In the Custom Menus interface that appears, type a name for your menu. This can be anything you want. It doesn't get displayed anywhere; it's used by WordPress to identify and place your menu. Once you've typed the name, click 'Create Menu.'
You'll now be presented with a screen that includes a section titled Menu Settings. This is where you'll indicate where you want your menu to appear in your theme. The number of locations available depends entirely on the theme you choose. In the example shown below, there are two areas available; we've chosen to place the menu in the Top primary menu area which we know corresponds to the header menu. You may need to experiment a bit in order to find out where your menu will appear in your theme. You can always change this location later by coming back here and clicking the 'Manage Locations' tab.
Now that you've set up your menu and assigned it to a location, you can begin to add links to it.

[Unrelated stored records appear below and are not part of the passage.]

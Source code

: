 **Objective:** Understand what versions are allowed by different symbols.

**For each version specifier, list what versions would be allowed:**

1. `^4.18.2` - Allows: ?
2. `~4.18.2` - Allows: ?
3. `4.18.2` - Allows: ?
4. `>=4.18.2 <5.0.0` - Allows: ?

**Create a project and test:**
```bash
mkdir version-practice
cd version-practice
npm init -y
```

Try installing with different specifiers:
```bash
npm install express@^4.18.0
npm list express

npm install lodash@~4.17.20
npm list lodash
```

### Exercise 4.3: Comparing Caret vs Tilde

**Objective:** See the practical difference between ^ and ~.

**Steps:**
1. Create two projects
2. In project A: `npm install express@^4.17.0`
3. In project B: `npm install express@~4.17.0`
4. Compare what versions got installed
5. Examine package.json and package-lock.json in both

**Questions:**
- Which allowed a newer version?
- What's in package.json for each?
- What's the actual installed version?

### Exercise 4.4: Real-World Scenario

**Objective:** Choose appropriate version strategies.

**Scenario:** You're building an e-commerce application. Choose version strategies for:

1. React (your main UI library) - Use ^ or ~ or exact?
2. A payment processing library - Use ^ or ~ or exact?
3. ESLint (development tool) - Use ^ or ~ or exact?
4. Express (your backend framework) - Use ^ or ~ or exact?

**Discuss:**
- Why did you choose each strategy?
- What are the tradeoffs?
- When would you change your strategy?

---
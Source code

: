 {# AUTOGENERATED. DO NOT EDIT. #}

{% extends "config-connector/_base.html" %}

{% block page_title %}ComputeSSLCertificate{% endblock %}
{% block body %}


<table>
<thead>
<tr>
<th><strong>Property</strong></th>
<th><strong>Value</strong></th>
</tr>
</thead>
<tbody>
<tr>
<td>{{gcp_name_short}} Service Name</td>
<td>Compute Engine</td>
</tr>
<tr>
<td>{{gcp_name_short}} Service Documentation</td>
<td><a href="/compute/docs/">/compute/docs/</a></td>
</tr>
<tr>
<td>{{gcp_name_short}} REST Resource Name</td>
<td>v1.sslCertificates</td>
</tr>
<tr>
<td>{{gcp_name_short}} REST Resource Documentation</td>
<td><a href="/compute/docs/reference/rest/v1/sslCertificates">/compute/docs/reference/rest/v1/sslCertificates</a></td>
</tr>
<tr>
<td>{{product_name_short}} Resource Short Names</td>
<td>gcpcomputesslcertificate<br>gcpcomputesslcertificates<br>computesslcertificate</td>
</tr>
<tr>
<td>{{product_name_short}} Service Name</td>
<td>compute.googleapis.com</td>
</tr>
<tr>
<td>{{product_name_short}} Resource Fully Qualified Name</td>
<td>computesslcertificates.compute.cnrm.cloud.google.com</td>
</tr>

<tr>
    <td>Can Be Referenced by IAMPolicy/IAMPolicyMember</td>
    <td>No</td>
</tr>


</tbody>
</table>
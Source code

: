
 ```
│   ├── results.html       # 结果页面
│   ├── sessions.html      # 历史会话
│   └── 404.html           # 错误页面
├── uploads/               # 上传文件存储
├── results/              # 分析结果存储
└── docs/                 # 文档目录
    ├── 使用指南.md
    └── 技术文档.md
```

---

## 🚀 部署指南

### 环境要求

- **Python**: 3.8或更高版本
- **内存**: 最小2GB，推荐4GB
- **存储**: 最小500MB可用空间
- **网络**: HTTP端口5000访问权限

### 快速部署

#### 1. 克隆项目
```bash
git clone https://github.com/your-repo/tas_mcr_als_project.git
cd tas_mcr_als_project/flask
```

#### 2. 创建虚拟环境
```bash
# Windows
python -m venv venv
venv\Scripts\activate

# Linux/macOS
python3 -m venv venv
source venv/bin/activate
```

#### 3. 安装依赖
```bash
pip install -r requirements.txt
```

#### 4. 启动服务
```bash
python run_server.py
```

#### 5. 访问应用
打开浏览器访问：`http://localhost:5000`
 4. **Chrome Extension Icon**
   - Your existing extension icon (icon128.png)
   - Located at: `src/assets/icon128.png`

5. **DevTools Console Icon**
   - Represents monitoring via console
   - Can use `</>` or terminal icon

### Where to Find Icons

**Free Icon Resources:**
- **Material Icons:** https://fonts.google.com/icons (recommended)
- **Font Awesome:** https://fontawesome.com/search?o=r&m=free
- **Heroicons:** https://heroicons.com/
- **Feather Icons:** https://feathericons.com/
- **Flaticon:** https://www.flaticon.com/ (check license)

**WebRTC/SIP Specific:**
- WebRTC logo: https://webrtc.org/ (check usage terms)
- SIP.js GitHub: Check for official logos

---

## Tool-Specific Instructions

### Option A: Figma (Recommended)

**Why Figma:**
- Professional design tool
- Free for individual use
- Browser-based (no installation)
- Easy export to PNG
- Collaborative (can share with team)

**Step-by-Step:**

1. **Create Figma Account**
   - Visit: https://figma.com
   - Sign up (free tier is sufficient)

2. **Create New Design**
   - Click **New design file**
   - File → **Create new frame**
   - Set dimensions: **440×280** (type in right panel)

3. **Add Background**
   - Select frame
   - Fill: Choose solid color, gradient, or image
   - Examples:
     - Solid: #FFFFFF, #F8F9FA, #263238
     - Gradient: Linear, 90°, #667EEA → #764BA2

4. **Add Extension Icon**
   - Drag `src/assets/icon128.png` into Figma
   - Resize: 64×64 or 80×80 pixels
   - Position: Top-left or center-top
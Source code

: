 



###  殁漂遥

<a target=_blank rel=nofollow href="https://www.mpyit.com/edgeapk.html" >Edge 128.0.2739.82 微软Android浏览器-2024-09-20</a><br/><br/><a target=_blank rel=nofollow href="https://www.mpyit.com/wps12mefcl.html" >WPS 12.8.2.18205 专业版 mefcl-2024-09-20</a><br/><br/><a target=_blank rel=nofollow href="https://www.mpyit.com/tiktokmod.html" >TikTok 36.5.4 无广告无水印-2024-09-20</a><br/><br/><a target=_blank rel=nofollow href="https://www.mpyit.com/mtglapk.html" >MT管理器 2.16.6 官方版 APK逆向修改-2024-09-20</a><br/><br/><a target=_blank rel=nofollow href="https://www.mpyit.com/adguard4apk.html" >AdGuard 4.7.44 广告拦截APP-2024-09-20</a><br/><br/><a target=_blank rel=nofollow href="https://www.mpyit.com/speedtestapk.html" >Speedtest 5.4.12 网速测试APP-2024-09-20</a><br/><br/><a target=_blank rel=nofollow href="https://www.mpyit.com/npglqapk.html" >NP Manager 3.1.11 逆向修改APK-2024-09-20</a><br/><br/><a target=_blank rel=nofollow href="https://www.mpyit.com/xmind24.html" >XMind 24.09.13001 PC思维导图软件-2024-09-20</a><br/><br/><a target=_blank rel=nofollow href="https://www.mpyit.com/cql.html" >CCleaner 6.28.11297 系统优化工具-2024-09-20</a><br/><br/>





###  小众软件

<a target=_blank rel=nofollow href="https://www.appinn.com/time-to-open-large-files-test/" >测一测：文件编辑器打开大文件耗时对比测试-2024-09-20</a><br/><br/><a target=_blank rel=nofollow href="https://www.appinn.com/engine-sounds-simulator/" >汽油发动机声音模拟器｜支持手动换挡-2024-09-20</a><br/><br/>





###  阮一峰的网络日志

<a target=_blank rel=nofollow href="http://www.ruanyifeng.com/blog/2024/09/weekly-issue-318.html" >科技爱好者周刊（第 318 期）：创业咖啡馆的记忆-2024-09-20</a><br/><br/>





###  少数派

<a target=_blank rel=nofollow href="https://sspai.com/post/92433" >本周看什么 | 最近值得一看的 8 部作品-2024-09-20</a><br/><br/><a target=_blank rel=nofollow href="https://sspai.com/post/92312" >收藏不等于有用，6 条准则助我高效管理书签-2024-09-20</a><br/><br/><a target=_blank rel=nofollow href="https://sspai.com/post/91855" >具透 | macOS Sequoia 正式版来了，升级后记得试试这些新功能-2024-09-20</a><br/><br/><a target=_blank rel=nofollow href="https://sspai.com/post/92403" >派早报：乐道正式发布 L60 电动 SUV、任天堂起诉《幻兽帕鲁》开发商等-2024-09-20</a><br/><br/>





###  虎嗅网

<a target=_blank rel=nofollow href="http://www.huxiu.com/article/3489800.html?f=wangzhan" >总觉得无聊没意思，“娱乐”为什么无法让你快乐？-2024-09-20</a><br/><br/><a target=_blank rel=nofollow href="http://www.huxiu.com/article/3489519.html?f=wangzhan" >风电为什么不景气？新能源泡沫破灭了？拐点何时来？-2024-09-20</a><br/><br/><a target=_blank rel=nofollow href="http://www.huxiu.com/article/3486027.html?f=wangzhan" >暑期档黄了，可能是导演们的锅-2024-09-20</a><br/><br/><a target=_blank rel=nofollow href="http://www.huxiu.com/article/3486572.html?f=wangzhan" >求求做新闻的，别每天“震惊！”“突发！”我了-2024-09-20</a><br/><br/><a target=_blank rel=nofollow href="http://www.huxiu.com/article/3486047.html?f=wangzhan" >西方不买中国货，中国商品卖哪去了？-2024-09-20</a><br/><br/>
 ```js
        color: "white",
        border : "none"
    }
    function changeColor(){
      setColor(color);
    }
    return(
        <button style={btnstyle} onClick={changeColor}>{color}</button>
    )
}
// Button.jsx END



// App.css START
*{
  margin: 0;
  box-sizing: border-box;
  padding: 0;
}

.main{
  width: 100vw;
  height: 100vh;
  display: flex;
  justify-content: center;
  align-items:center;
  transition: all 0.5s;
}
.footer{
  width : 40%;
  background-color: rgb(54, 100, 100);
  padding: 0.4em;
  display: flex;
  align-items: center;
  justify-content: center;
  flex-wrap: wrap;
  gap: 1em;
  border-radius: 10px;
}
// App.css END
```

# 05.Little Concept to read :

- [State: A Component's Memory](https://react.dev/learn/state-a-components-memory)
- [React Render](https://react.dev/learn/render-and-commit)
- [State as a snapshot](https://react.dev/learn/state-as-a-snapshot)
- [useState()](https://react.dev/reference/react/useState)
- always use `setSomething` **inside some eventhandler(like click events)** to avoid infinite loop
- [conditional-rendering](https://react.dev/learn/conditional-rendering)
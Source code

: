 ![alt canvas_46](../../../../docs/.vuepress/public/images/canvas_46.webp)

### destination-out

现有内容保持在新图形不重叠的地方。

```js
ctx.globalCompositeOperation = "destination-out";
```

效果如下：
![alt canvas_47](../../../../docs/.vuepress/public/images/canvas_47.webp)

On the left-hand side of the screen, you'll see what content is available to add. On the right-hand side of the screen, in the Menu Structure area, you can arrange and organize your links.
By default, you may not see everything that is available to you to add to your menu. For example, posts can be added to menus, but they're not usually displayed by default. To make more content available, click the Screen Options tab at the top of your WordPress screen, and then click off the check boxes that correspond to the additional content.
To add content to your menu, simply check it off on the left, and click the 'Add to Menu' button.
Your new content will appear on the right, and you can drag items in the order you want them to appear. Drag items to the right to indent them under other items. This will usually make them appear as drop-down items in your menu.
You can add custom links to your menu by clicking the 'Links' section on the left. In the short form that appears, enter your link's URL, and a text for the link. Click 'Add to Menu' to move it to the left.
Note that you can change the link text of any item you add to your menu. This can be helpful if you have a page with a long title, and you'd like the link to not take up so much space. You can abbreviate the title in the Navigation Label section, and that shorter text will become the actual menu link.
When you are done, make sure you click 'Save Menu.'
Other Notes about Menus
- When you add a Category or Tag to a menu, the link will take your
readers to an archive of all the posts on your site that use that
category or tag. This can be a very useful feature for organizing
your content when you're using posts to share your work.
- In addition to assigning Custom Menus to theme areas, there is a default Custom Menu widget that you can put in the sidebar of your site. This is useful for creating smaller, customized navigation for
- If you forget to click Save Menu after making changes to your menu location or content, you will lose your work!